Michelle Chihara is Editor-in-Chief at Los Angeles Review of Books. She was an editor and reporter when she got out of college, and worked as a staff writer at two weekly newspapers, The New Haven Advocate and The Boston Phoenix, before she eventually became an online editor at the news magazine Mother Jones. She has published reportage and essays in a variety of publications, online and off, like The Boston Globe, The Houston Chronicle and Mother Jones, as well as magazines like n+1, Nerve.comBloomberg.com. Her short story “The Bride Stripped Bare By Her Bachelors Even” was honored in The Best American NonRequired Reading 2014 “Notable” list; “Reading Katy Perry” was anthologized in the California Prose Directory 2014; her reported personal essay on Joan Didion and land in California from Rare Bird Press’s volume, Slouching Towards Los Angeles was featured on LitHub and on Arte TV in Europe. She received her MFA in fiction and then her PhD in English Literature from UC Irvine. Her peer-reviewed research appears in American Literary History and Postmodern Culture, among other journals. Other essays have appeared in Post45: Contemporaries, Politics/Letters and Avidly.org. From 2013-2022, she was associate professor of English and director of the program in independent curricular design at Whittier College, where she taught contemporary American literature, media studies, critical theory, and creative writing. From 2016 onwards, she was a section editor in Economics & Finance until she became Editor-in-Chief at Los Angeles Review of Books in 2023. 

Katy Hays

Katy Hays is the author of The Cloisters, a New York Times and Sunday Times best seller, as well as Read with Jenna Pick. In addition to writing, Katy works as an adjunct Art History Professor, teaching rural students from Truckee to Tecopa. She holds an MA in Art History from Williams College and pursued her PhD in Art History at UC Berkeley. Her academic writing has been published by Ashgate, an imprint of Routledge.

Michelle Latiolais

Michelle Latiolais is Professor of English at the University of California at Irvine and Director of the Programs In Writing.  She is the author of the novel Even Now which received the Gold Medal for Fiction from the Commonwealth Club of California.  Her second novel, A Proper Knowledge, was published in 2008 by Bellevue Literary Press, as was Widow, a collection of stories, Involutions and essays, released in January 2011.  She was released in May 2016 by W.W. Norton & Company.  Recent work has appeared in ZYZYVVA and the Santa Monica Review.

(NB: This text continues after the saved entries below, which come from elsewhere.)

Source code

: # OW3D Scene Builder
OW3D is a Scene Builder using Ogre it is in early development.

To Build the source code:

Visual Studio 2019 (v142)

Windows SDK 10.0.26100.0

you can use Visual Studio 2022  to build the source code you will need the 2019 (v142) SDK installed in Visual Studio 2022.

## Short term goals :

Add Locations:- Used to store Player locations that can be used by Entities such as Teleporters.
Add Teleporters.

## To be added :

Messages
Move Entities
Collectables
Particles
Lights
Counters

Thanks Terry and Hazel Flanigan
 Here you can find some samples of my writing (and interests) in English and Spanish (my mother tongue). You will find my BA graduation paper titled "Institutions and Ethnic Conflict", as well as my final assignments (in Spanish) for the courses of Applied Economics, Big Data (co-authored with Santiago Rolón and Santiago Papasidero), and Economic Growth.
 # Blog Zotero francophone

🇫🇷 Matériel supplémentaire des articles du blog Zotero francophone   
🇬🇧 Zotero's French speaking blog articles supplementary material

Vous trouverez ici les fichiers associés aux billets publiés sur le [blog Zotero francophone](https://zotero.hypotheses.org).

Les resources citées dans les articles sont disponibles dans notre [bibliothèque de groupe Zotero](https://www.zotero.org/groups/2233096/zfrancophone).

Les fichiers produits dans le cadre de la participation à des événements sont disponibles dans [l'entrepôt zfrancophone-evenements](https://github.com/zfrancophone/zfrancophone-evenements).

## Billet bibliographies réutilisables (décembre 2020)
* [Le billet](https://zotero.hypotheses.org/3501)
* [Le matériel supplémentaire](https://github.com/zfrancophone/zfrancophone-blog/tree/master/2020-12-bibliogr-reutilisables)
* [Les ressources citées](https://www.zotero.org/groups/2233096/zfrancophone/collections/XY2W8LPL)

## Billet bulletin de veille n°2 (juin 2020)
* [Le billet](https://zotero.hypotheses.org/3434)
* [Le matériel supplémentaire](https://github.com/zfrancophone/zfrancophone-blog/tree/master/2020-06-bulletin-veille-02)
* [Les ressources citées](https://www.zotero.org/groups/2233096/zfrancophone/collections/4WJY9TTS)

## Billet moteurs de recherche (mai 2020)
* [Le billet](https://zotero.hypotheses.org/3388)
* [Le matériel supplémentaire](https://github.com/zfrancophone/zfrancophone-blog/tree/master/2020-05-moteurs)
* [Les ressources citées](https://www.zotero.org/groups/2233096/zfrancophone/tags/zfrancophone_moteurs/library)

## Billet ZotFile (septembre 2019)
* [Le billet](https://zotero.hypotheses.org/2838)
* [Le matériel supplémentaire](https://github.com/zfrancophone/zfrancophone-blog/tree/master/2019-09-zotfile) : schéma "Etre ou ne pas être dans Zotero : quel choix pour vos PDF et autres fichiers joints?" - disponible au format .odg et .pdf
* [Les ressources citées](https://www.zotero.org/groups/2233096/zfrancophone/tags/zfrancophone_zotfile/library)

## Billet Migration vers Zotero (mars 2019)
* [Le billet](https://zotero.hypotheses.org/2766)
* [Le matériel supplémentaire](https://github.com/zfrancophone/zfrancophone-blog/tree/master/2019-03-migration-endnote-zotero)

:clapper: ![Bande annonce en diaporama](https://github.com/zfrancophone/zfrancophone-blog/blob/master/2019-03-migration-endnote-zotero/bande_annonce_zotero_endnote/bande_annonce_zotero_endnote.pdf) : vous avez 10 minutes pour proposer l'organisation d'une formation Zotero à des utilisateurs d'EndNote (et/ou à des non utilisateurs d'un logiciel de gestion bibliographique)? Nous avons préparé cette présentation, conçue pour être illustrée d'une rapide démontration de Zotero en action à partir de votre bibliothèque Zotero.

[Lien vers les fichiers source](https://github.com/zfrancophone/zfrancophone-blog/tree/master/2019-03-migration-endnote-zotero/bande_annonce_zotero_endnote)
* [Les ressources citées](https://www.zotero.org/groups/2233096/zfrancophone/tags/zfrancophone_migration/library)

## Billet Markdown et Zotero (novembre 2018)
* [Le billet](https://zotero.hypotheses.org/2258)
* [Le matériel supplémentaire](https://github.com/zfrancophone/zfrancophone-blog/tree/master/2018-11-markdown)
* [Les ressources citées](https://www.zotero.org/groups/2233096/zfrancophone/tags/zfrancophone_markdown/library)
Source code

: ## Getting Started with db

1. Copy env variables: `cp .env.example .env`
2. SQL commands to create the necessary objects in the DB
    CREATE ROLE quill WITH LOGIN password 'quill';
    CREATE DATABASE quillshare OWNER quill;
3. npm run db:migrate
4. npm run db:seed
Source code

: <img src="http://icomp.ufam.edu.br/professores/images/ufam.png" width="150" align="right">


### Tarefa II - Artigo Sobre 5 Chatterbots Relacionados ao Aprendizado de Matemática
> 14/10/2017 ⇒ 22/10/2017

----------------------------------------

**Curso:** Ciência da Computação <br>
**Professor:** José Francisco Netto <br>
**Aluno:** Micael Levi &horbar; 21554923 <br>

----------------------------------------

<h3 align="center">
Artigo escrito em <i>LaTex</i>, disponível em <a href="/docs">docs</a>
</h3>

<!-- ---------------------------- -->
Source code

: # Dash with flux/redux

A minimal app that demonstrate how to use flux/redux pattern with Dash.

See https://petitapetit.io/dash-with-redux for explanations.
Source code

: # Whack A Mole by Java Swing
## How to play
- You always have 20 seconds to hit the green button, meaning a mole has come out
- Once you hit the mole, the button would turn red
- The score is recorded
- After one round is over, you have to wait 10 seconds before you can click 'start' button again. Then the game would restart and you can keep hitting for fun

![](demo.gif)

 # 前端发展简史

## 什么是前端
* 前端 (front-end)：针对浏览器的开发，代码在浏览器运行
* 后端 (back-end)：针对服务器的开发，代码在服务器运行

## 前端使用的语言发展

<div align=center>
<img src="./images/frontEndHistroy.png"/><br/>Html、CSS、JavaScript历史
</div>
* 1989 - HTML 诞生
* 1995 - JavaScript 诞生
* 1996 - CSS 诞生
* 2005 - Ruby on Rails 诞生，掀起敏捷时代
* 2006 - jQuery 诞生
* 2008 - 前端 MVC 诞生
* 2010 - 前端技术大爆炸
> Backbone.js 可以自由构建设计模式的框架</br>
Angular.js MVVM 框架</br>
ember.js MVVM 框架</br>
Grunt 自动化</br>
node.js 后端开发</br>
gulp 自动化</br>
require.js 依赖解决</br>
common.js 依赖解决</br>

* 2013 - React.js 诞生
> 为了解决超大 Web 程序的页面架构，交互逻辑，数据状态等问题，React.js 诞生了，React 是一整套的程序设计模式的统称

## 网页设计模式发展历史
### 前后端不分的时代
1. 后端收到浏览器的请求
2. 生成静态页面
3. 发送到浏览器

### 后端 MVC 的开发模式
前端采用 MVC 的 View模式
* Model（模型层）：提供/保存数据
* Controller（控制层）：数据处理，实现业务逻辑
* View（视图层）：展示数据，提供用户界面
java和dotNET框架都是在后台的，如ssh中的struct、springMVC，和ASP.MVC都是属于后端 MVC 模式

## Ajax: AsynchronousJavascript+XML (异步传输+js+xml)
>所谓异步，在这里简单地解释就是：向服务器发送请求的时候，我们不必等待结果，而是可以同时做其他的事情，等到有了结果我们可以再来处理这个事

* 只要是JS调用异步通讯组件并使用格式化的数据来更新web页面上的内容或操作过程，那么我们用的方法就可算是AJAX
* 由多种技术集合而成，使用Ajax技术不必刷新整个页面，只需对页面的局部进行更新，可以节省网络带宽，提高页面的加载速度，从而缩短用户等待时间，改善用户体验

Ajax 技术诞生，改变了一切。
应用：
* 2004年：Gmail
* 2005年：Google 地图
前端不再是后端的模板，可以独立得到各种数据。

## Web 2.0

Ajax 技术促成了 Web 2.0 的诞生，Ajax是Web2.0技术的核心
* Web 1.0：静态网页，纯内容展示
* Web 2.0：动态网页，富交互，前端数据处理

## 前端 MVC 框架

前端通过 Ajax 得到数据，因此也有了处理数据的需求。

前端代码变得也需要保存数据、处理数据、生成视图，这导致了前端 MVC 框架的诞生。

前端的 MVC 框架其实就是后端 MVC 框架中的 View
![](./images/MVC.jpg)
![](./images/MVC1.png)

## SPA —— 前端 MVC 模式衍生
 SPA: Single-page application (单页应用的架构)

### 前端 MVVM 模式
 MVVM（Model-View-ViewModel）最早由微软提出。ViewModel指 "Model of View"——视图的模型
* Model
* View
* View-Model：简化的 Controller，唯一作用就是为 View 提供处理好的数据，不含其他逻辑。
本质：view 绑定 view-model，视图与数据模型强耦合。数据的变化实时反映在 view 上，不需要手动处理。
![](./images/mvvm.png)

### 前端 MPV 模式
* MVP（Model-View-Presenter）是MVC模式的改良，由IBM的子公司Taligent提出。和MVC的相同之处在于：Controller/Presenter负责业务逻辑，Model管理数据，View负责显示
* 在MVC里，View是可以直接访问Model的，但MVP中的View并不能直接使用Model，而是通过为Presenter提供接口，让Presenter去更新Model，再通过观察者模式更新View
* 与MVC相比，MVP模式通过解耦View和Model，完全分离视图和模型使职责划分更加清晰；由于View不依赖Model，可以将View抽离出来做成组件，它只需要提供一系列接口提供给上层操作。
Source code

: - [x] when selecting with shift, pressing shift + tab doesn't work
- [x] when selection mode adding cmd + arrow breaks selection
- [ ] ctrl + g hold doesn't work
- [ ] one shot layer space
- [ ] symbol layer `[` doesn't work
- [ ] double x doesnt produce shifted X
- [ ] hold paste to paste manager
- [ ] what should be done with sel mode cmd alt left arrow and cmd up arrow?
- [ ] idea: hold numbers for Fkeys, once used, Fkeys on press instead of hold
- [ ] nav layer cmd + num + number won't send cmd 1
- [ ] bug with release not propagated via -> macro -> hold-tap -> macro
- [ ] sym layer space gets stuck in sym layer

Photo Credit: Brett Hall Jones

Susanne Pari

Susanne Pari is the author of The Fortune Catcher, a novel of revolutionary Iran, and of In the Time of Our History, about an Iranian American family grappling with generational clashes and the rebellion of its women. It was an IndieNext pick, Target Book Club pick, 2023 Women’s National Book Association Group Reads Selection, and Hoopla Spotlight Selection. Her work has appeared in The New York TimesThe Boston GlobeThe San Francisco Chronicle, and NPR. She is a member of the National Book Critics Circle and PEN America.  susannepari.com

Amy Tan

Amy Tan’s novels are The Joy Luck Club, The Kitchen God’s Wife, The Hundred Secret Senses, The Bonesetter’s Daughter, Saving Fish from Drowning, and Valley of Amazement. She is the author of two memoirs, The Opposite of Fate and Where the Past Begins; and two children’s books, The Moon Lady and Sagwa, The Chinese Siamese Cat. Tan served as co-producer and co-screenwriter for the film adaptation of The Joy Luck Club and creative consultant for the PBS television series, Sagwa, The Chinese Siamese Cat.  She wrote the libretto for the opera The Bonesetter’s Daughter and is the subject of the American Masters documentary Amy Tan: Unintended Memoir. Tan is an instructor of a MasterClass on Fiction, Memory, and Imagination. She is a recipient of the National Humanities Medal and a member of the American Academy of Arts and Letters. Her most recent book, The Backyard Bird a Chronicles (Knopf, April 2024) marks her debut as a nature journalist and bird artist.

She first attended the Community of Writers as a participant in 1987 and has since returned as a staff member and special guest for many years. She now sits on the Board of Directors of the Community of Writers.